Als Folge der Ausgangssperre gehen die Projektmitarbeitenden jetzt kilometerweit zu Fuß zu ihren Gesundheitsstationen, da die Busse zu voll sind und sie den empfohlenen Mindestabstand darin nicht einhalten können. Oft sind elementare Dinge zum Schutz des Personals wie Händedesinfektionsmittel, Mundschutze, Mückenschutz, Kernseife, Flächendesinfektionsmittel oder Einmal-Schutzschürzen nicht vorhanden. Daneben fehlen Basisarzneimittel wie Paracetamol zur Behandlung regulärer Krankheiten. Die Stadtverwaltung hat keine Mittel mehr. „Ich habe 100 Schutzschürzen bestellt und lediglich zehn Stück erhalten. Von den 100 bestellten Mundschutzen kamen lediglich fünf Stück bei uns an“, verdeutlicht die Leiterin des Gesundheitszentrums Bibiana Pignolino die Problemlage.

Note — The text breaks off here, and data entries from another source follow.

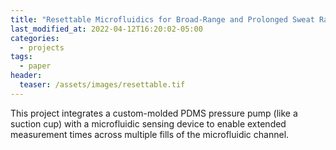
 ```yaml
---
title: "Resettable Microfluidics for Broad-Range and Prolonged Sweat Rate Sensing"
last_modified_at: 2022-04-12T16:20:02-05:00
categories:
  - projects
tags:
  - paper
header:
  teaser: /assets/images/resettable.tif
---
```


This project integrates a custom-molded PDMS pressure pump (like a suction cup) with a microfluidic sensing device to enable extended measurement times across multiple fills of the microfluidic channel. 
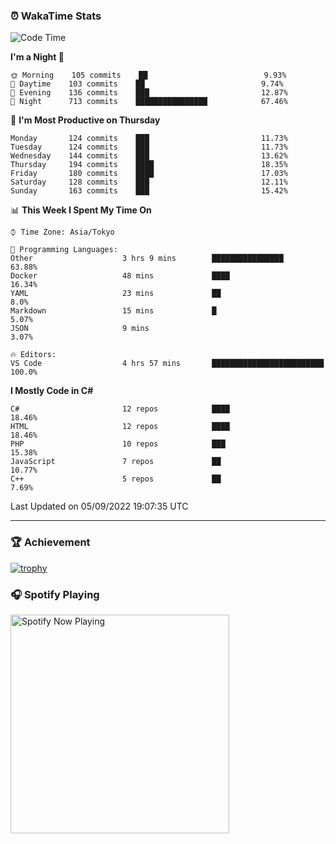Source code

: ### ⏰ WakaTime Stats


<!--START_SECTION:waka-->
![Code Time](http://img.shields.io/badge/Code%20Time-492%20hrs%203%20mins-blue)

**I'm a Night 🦉** 

```text
🌞 Morning    105 commits    ██                          9.93% 
🌆 Daytime    103 commits    ██                          9.74% 
🌃 Evening    136 commits    ███                         12.87% 
🌙 Night      713 commits    ████████████████            67.46%

```
📅 **I'm Most Productive on Thursday** 

```text
Monday       124 commits    ███                         11.73% 
Tuesday      124 commits    ███                         11.73% 
Wednesday    144 commits    ███                         13.62% 
Thursday     194 commits    ████                        18.35% 
Friday       180 commits    ████                        17.03% 
Saturday     128 commits    ███                         12.11% 
Sunday       163 commits    ███                         15.42%

```


📊 **This Week I Spent My Time On** 

```text
⌚︎ Time Zone: Asia/Tokyo

💬 Programming Languages: 
Other                    3 hrs 9 mins        ████████████████            63.88% 
Docker                   48 mins             ████                        16.34% 
YAML                     23 mins             ██                          8.0% 
Markdown                 15 mins             █                           5.07% 
JSON                     9 mins                                          3.07%

🔥 Editors: 
VS Code                  4 hrs 57 mins       █████████████████████████   100.0%

```

**I Mostly Code in C#** 

```text
C#                       12 repos            ████                        18.46% 
HTML                     12 repos            ████                        18.46% 
PHP                      10 repos            ███                         15.38% 
JavaScript               7 repos             ██                          10.77% 
C++                      5 repos             ██                          7.69%

```



 Last Updated on 05/09/2022 19:07:35 UTC
<!--END_SECTION:waka-->

---

### 🏆 Achievement

[![trophy](https://github-profile-trophy.vercel.app/?username=Slime-hatena&theme=flat&no-bg=true&no-frame=true&column=8)](https://github.com/ryo-ma/github-profile-trophy)

### 🎧 Spotify Playing

[<img src="https://spotify-now-playing-slime-hatena.vercel.app/api/spotify-playing" alt="Spotify Now Playing" width="350" />](https://open.spotify.com/user/slime_hatena)

<!--
**Slime-hatena/Slime-hatena** is a ✨ _special_ ✨ repository because its `README.md` (this file) appears on your GitHub profile.

Here are some ideas to get you started:

- 🔭 I’m currently working on ...
- 🌱 I’m currently learning ...
- 👯 I’m looking to collaborate on ...
- 🤔 I’m looking for help with ...
- 💬 Ask me about ...
- 📫 How to reach me: ...
- 😄 Pronouns: ...
- ⚡ Fun fact: ...
-->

Das Team unternimmt trotz Ausfalls von an Covid-19 erkranktem Personal enorme Anstrengungen, um sowohl den Alltag als auch die Probleme aufgrund der Pandemie zu stemmen: „Wer im Gesundheitszentrum ist, übernimmt Arbeit von denjenigen, die ausfallen“, erläutert die Projektleiterin. „Unsere Krankenschwester empfängt die monatlichen Medikamenten-Kits der Regierung und arbeitet zugleich in der lokalen Apotheke mit. Unsere zweite Zahnärztin ist beim Triage an der Eingangstür eingesetzt. Bei den Testtagen in den Slums musste ich gleichzeitig befragen, schreiben und Temperatur checken, weil wir keine Zweier-Teams zusammenbekommen. Es ist wichtig, aktiv nach Covid-19-Positiven zu suchen, um die Verbreitung in den Slums zumindest zu verlangsamen“, erläutert Vetye die Situation. „Leider haben wir schon Patienten verloren, die an Covid-19 gestorben sind. Die Menschen hier im Viertel sind sehr besorgt und vorsichtig.“

Durch die strenge Ausgangssperre ist die Armut in Villa Zagala spürbar gestiegen. Die Kriminalität nimmt zu. „Die Überfälle werden blutiger, weil beide – der Überfallende und der Überfallene – verzweifelt sind. Früher hat man sich Tasche oder Handy wegnehmen lassen, nun ist das Gestohlene nicht mehr ersetzbar. Also hält man alles fest und kämpft darum. Drei unserer Mitarbeiterinnen sind im Juni überfallen worden – allerdings in einem anderen Viertel“, beschreibt Carina Vetye die Zustände. „Das Heer verteilt Essen, die Suppenküchen kämpfen mit der steigenden Anzahl an Bedürftigen und auch einer unserer Mitarbeiter kocht mit Hilfe seiner Familie an den Wochenenden für diejenigen im Viertel, die nichts mehr zu essen haben.“

Doch es gibt auch Hoffnung: „Obwohl unsere Patienten zu den Covid-19-Risikogruppen gehören und Angst haben, kommen sie regelmäßig zur Apotheke“, freut sich Bibiana Pignolino. Das Projekt läuft trotz Corona-Pandemie weiter, die chronisch Kranken werden versorgt und es wurden sogar neue Patienten aufgenommen: „Von Patienten mit Diabetes bis Epilepsie und rheumatoider Arthritis – wir versuchen so vielen wie möglich zu helfen. Und das Preisgeld der Else Kröner-Fresenius-Stiftung stellt dabei eine enorme Hilfe dar“, betont Vetye.